DATA RECORDS:

========================================

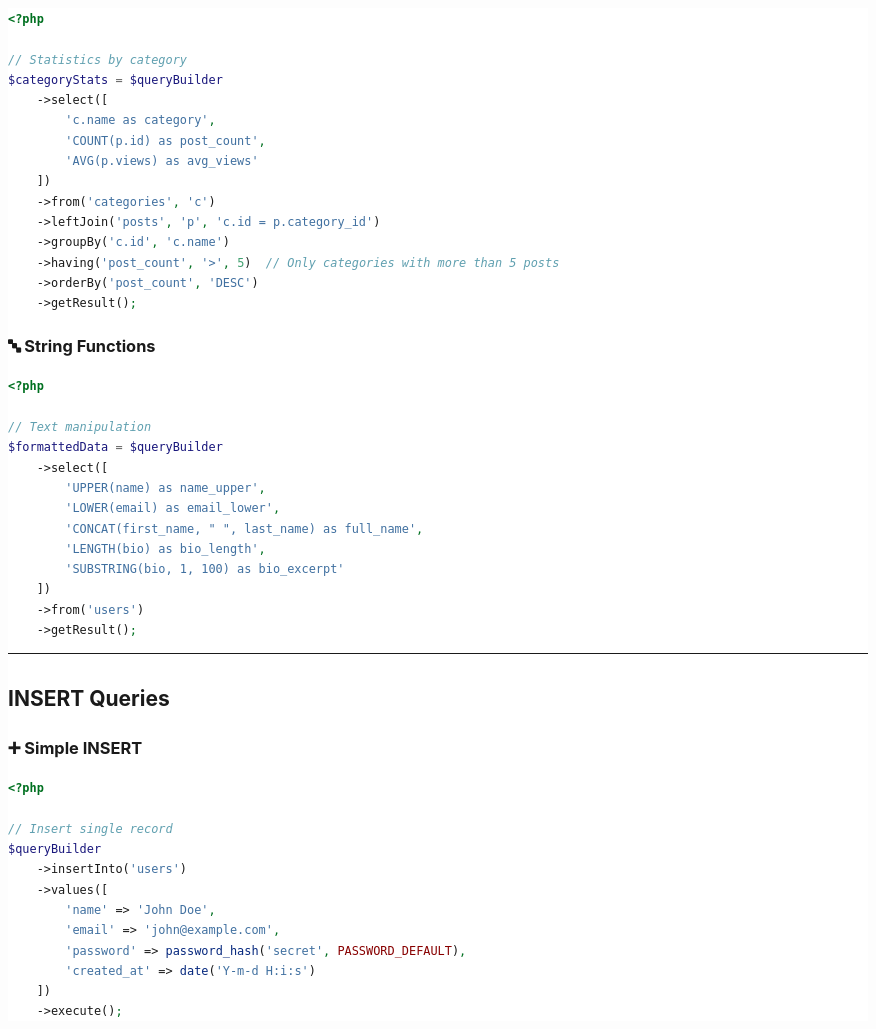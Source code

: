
 ```php
<?php

// Statistics by category
$categoryStats = $queryBuilder
    ->select([
        'c.name as category',
        'COUNT(p.id) as post_count',
        'AVG(p.views) as avg_views'
    ])
    ->from('categories', 'c')
    ->leftJoin('posts', 'p', 'c.id = p.category_id')
    ->groupBy('c.id', 'c.name')
    ->having('post_count', '>', 5)  // Only categories with more than 5 posts
    ->orderBy('post_count', 'DESC')
    ->getResult();
```

### 🔤 String Functions

```php
<?php

// Text manipulation
$formattedData = $queryBuilder
    ->select([
        'UPPER(name) as name_upper',
        'LOWER(email) as email_lower',
        'CONCAT(first_name, " ", last_name) as full_name',
        'LENGTH(bio) as bio_length',
        'SUBSTRING(bio, 1, 100) as bio_excerpt'
    ])
    ->from('users')
    ->getResult();
```

---

## INSERT Queries

### ➕ Simple INSERT

```php
<?php

// Insert single record
$queryBuilder
    ->insertInto('users')
    ->values([
        'name' => 'John Doe',
        'email' => 'john@example.com',
        'password' => password_hash('secret', PASSWORD_DEFAULT),
        'created_at' => date('Y-m-d H:i:s')
    ])
    ->execute();
```

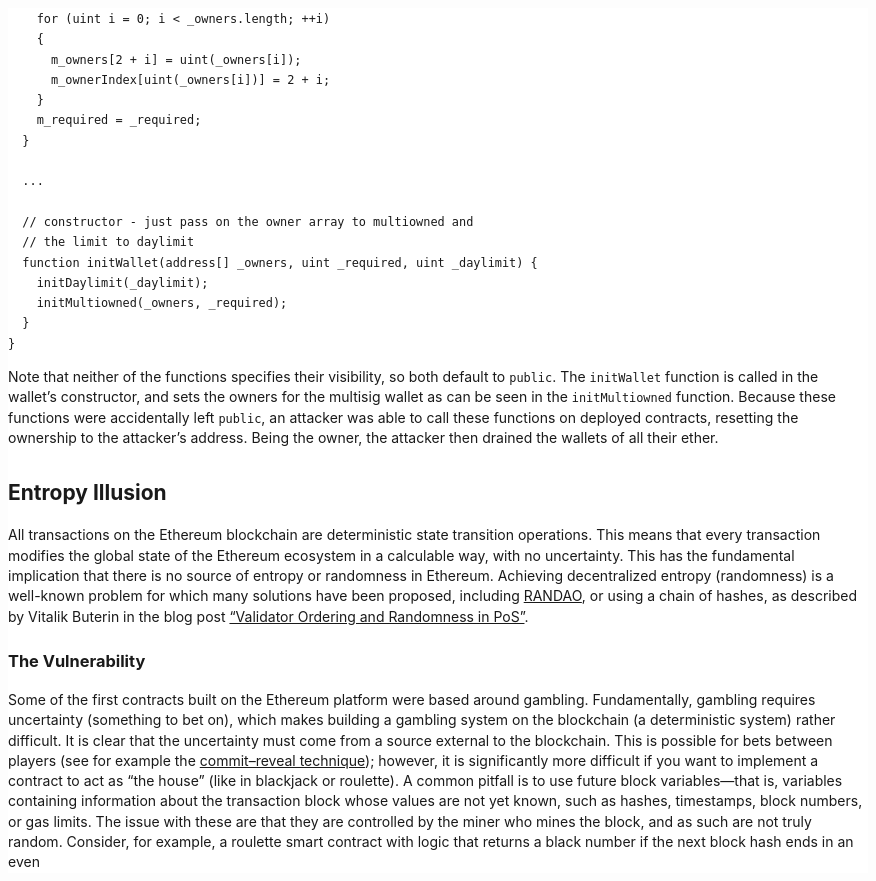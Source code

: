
 ``` solidity
    for (uint i = 0; i < _owners.length; ++i)
    {
      m_owners[2 + i] = uint(_owners[i]);
      m_ownerIndex[uint(_owners[i])] = 2 + i;
    }
    m_required = _required;
  }

  ...

  // constructor - just pass on the owner array to multiowned and
  // the limit to daylimit
  function initWallet(address[] _owners, uint _required, uint _daylimit) {
    initDaylimit(_daylimit);
    initMultiowned(_owners, _required);
  }
}
```

Note that neither of the functions specifies their visibility, so both
default to `public`. The `initWallet` function is called in the wallet’s
constructor, and sets the owners for the multisig wallet as can be seen
in the `initMultiowned` function. Because these functions were
accidentally left `public`, an attacker was able to call these functions
on deployed contracts, resetting the ownership to the attacker’s
address. Being the owner, the attacker then drained the wallets of all
their
ether.<span class="indexterm"></span><span class="indexterm"></span><span class="indexterm"></span><span class="indexterm"></span>

## Entropy Illusion

<span class="indexterm"></span><span class="indexterm"></span>
<span class="indexterm"></span>All transactions on the Ethereum
blockchain are deterministic state transition operations. This means
that every transaction modifies the global state of the Ethereum
ecosystem in a calculable way, with no uncertainty. This has the
fundamental implication that there is no source of entropy or randomness
in Ethereum. Achieving decentralized entropy (randomness) is a
well-known problem for which many solutions have been proposed,
including [RANDAO](https://github.com/randao/randao), or using a chain
of hashes, as described by Vitalik Buterin in the blog post [“Validator
Ordering and Randomness in
PoS”](https://vitalik.ca/files/randomness.html).

### The Vulnerability

<span class="indexterm"></span> <span class="indexterm"></span>Some of
the first contracts built on the Ethereum platform were based around
gambling. Fundamentally, gambling requires uncertainty (something to bet
on), which makes building a gambling system on the blockchain (a
deterministic system) rather difficult. It is clear that the uncertainty
must come from a source external to the blockchain. This is possible for
bets between players (see for example the [commit–reveal
technique](http://bit.ly/2CUh2KS)); however, it is significantly more
difficult if you want to implement a contract to act as “the house”
(like in blackjack or roulette). A common pitfall is to use future block
variables—that is, variables containing information about the
transaction block whose values are not yet known, such as hashes,
timestamps, block numbers, or gas limits. The issue with these are that
they are controlled by the miner who mines the block, and as such are
not truly random. Consider, for example, a roulette smart contract with
logic that returns a black number if the next block hash ends in an even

========================================

ACTIVITY:
Show each line of the material where the word "This" occurs.

RESPONSE BELOW:
blockchain are deterministic state transition operations. This means
ecosystem in a calculable way, with no uncertainty. This has the
must come from a source external to the blockchain. This is possible for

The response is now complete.